- **Task statement**: If a line of the material contains "https", copy it.

- **Exercise material**:

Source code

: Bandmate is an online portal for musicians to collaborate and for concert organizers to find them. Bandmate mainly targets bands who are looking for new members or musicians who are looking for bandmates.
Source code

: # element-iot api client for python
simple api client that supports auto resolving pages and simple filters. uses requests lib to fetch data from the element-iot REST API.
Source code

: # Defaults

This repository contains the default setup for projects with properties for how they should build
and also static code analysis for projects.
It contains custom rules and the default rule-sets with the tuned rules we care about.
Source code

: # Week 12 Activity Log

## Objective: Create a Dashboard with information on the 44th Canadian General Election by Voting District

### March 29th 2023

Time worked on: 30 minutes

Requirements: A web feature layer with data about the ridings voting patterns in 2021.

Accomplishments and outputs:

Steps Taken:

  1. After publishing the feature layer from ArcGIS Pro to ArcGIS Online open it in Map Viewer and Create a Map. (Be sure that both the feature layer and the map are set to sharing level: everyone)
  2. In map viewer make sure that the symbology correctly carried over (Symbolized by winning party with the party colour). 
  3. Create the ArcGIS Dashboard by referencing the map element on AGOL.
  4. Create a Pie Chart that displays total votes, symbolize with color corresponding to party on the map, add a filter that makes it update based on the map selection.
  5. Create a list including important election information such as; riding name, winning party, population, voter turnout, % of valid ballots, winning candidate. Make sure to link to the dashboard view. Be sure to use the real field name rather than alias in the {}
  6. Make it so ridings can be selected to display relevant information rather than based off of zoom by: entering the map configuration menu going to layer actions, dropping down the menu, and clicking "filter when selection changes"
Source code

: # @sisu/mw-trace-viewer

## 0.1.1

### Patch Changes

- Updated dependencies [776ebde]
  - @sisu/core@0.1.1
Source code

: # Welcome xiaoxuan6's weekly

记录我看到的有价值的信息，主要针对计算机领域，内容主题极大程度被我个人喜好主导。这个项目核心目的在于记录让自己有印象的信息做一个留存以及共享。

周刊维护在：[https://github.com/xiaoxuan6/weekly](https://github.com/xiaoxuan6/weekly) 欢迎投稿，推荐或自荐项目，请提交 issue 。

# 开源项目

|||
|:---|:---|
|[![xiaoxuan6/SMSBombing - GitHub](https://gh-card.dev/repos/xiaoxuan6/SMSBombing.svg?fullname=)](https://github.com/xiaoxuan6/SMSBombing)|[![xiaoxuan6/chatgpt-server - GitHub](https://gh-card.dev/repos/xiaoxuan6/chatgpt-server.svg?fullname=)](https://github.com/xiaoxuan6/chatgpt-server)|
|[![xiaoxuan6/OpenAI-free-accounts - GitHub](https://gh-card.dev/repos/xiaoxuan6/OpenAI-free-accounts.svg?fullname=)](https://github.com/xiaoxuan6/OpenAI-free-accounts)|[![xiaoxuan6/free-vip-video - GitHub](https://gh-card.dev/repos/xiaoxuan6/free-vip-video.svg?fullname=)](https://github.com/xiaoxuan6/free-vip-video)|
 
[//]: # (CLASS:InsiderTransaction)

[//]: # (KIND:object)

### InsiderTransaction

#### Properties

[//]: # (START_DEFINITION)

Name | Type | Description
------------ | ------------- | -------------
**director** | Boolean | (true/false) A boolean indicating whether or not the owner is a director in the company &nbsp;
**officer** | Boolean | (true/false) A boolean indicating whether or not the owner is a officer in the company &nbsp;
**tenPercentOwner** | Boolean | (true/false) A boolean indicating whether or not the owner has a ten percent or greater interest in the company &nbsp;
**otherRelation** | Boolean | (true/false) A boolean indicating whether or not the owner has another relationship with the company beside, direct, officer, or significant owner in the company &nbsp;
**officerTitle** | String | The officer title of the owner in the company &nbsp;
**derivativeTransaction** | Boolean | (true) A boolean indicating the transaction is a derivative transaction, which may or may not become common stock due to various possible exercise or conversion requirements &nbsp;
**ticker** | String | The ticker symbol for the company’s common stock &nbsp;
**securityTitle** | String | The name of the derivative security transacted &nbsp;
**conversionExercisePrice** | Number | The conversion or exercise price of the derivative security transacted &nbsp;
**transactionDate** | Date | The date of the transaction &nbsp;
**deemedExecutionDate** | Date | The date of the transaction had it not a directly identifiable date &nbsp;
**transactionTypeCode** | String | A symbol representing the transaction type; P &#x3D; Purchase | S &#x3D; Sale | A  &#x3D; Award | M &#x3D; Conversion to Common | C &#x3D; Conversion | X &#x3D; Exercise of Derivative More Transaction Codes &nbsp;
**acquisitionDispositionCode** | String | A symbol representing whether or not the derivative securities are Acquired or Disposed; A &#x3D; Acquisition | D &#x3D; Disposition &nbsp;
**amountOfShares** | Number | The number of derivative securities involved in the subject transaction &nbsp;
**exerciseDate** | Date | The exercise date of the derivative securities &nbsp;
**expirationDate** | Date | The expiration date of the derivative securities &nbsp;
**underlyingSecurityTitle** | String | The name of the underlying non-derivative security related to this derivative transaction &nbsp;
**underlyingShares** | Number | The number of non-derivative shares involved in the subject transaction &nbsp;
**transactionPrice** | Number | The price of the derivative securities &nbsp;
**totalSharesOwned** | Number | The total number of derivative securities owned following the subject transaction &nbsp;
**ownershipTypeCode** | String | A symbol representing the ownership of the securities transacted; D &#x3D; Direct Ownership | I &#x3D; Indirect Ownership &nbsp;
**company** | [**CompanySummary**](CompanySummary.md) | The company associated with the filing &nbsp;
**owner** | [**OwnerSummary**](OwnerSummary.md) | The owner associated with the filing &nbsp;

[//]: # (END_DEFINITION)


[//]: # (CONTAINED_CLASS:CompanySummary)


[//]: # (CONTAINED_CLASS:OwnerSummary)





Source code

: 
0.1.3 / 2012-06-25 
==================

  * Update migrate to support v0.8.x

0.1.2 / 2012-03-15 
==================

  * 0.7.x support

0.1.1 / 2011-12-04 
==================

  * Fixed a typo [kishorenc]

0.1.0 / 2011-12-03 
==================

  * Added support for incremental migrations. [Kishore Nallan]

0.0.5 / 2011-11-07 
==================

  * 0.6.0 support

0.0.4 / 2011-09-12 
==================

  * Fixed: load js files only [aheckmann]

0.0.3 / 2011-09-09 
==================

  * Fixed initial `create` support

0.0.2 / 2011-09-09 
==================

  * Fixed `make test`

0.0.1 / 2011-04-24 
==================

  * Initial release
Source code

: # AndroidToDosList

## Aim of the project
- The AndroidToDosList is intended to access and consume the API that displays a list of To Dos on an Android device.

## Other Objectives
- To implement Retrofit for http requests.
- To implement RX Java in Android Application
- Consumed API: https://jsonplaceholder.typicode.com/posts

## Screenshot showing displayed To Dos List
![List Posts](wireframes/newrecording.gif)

- **Result of the exercise**:
周刊维护在：[https://github.com/xiaoxuan6/weekly](https://github.com/xiaoxuan6/weekly) 欢迎投稿，推荐或自荐项目，请提交 issue 。
|[![xiaoxuan6/SMSBombing - GitHub](https://gh-card.dev/repos/xiaoxuan6/SMSBombing.svg?fullname=)](https://github.com/xiaoxuan6/SMSBombing)|[![xiaoxuan6/chatgpt-server - GitHub](https://gh-card.dev/repos/xiaoxuan6/chatgpt-server.svg?fullname=)](https://github.com/xiaoxuan6/chatgpt-server)|
|[![xiaoxuan6/OpenAI-free-accounts - GitHub](https://gh-card.dev/repos/xiaoxuan6/OpenAI-free-accounts.svg?fullname=)](https://github.com/xiaoxuan6/OpenAI-free-accounts)|[![xiaoxuan6/free-vip-video - GitHub](https://gh-card.dev/repos/xiaoxuan6/free-vip-video.svg?fullname=)](https://github.com/xiaoxuan6/free-vip-video)|
- Consumed API: https://jsonplaceholder.typicode.com/posts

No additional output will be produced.